▶ [Directions]: Review the material and extract every line in which the word "implement" occurs.

▶ [Record set]:
>>>

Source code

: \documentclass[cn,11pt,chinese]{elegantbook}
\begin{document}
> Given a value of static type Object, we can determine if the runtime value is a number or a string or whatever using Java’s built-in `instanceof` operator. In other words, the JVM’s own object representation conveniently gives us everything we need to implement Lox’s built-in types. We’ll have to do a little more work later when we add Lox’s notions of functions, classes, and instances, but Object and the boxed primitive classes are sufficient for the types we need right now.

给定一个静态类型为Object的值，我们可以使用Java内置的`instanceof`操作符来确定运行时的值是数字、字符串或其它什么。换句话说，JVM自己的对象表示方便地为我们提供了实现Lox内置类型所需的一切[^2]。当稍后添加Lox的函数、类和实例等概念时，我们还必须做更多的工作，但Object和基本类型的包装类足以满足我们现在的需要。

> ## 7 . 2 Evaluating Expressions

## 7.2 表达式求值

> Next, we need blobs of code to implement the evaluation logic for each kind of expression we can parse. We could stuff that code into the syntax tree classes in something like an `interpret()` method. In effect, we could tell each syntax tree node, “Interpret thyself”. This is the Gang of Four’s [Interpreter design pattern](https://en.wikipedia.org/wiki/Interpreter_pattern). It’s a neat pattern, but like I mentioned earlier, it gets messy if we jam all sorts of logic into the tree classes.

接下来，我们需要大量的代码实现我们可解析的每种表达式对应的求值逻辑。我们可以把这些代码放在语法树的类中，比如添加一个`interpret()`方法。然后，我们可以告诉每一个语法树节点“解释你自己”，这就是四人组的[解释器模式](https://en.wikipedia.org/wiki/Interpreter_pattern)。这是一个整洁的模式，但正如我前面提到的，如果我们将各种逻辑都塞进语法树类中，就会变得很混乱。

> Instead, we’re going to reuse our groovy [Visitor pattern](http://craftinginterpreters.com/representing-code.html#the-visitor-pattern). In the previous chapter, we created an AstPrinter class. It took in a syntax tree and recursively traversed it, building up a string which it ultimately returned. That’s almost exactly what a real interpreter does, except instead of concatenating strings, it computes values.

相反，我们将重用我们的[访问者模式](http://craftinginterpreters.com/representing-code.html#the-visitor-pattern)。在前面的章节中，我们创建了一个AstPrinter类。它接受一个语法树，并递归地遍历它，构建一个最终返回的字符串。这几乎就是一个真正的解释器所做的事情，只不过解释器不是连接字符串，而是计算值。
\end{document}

<<<
>>>

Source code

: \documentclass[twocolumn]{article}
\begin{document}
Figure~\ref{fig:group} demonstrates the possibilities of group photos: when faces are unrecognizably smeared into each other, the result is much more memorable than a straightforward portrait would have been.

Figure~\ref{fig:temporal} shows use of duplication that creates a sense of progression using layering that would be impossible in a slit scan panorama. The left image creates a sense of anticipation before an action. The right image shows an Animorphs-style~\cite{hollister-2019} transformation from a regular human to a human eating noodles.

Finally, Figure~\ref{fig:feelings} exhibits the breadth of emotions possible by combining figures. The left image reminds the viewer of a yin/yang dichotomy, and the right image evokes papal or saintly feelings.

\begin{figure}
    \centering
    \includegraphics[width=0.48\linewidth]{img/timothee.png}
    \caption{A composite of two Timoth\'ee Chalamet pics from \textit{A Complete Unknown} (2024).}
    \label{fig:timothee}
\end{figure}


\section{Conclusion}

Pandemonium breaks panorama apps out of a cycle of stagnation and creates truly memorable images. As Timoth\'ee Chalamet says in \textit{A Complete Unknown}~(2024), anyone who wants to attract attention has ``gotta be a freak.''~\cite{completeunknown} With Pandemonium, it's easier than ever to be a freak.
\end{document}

<<<

▶ [Answer section]:
> Given a value of static type Object, we can determine if the runtime value is a number or a string or whatever using Java’s built-in `instanceof` operator. In other words, the JVM’s own object representation conveniently gives us everything we need to implement Lox’s built-in types. We’ll have to do a little more work later when we add Lox’s notions of functions, classes, and instances, but Object and the boxed primitive classes are sufficient for the types we need right now.
> Next, we need blobs of code to implement the evaluation logic for each kind of expression we can parse. We could stuff that code into the syntax tree classes in something like an `interpret()` method. In effect, we could tell each syntax tree node, “Interpret thyself”. This is the Gang of Four’s [Interpreter design pattern](https://en.wikipedia.org/wiki/Interpreter_pattern). It’s a neat pattern, but like I mentioned earlier, it gets messy if we jam all sorts of logic into the tree classes.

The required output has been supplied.